_Task instructions:_
Filter the listing and keep only the lines with the word "Querying".

_Provided data:_
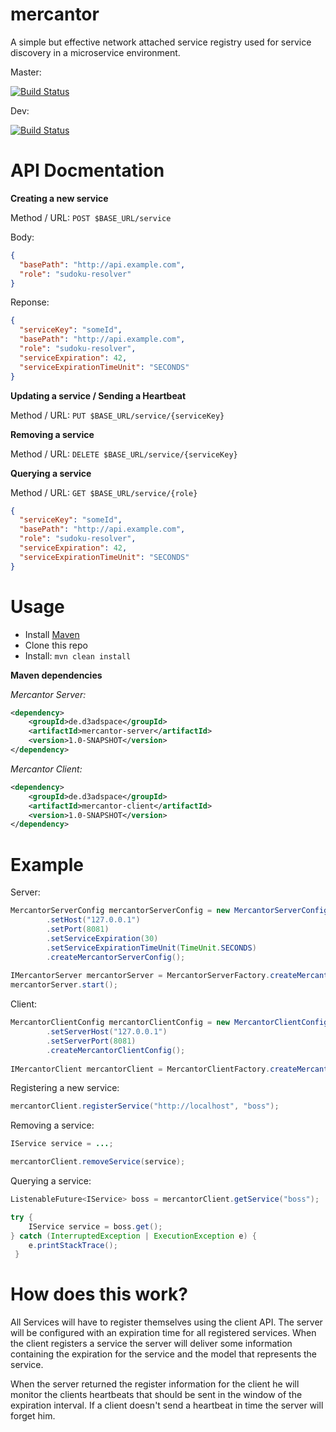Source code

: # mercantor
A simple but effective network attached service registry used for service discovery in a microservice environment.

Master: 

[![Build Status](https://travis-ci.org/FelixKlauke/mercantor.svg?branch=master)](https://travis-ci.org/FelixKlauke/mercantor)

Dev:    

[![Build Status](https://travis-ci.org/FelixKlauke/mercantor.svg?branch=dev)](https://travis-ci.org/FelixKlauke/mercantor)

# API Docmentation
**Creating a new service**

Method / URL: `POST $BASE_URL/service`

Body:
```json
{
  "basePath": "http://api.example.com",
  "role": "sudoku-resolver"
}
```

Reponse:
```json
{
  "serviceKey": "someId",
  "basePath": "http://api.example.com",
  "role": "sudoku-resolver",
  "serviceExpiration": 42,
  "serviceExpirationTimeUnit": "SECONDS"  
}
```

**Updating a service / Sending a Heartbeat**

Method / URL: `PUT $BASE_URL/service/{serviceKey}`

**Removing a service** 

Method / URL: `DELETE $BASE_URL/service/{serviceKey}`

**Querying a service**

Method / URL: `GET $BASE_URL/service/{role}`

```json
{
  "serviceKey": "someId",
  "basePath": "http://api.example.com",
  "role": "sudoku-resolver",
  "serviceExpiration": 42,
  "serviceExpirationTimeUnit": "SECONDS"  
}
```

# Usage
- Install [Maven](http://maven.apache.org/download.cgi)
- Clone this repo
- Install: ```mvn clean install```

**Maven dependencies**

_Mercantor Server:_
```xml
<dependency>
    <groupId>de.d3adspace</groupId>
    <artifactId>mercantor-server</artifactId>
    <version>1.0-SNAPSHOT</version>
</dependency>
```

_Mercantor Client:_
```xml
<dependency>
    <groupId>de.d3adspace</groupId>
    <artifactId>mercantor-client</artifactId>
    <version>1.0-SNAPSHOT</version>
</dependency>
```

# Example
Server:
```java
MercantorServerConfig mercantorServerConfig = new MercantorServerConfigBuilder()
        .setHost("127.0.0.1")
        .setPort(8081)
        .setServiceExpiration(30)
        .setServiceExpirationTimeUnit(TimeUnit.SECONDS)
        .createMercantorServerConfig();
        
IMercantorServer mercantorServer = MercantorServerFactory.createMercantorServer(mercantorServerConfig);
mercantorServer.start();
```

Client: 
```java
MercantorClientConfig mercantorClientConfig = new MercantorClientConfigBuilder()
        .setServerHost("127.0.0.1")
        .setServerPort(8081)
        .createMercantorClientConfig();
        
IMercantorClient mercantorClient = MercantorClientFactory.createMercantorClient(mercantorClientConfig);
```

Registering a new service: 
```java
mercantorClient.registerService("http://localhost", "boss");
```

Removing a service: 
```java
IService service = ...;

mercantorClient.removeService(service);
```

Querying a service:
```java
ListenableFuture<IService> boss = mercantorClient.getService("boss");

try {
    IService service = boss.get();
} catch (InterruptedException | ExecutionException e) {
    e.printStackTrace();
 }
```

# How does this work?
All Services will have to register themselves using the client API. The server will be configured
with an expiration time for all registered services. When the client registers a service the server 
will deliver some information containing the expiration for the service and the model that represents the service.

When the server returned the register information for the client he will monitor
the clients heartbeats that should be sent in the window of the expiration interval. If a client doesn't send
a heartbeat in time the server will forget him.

==

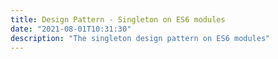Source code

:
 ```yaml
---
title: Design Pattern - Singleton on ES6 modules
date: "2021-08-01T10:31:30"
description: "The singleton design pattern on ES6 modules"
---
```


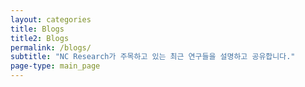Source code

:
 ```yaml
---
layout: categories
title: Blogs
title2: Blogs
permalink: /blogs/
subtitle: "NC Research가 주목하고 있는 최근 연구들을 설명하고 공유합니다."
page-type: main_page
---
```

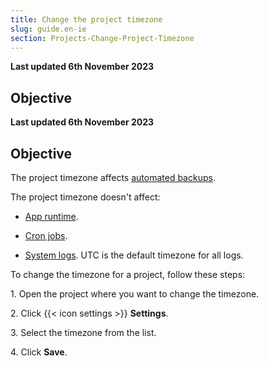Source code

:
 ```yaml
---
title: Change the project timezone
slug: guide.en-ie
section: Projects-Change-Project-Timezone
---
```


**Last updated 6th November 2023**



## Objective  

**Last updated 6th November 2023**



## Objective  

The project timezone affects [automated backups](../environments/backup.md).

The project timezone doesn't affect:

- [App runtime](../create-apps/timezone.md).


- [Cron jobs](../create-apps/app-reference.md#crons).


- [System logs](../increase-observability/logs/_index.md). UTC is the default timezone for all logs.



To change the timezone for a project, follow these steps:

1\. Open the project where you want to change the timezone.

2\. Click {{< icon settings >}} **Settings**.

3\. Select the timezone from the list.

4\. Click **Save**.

_The answer:_
**Querying a service**
Querying a service:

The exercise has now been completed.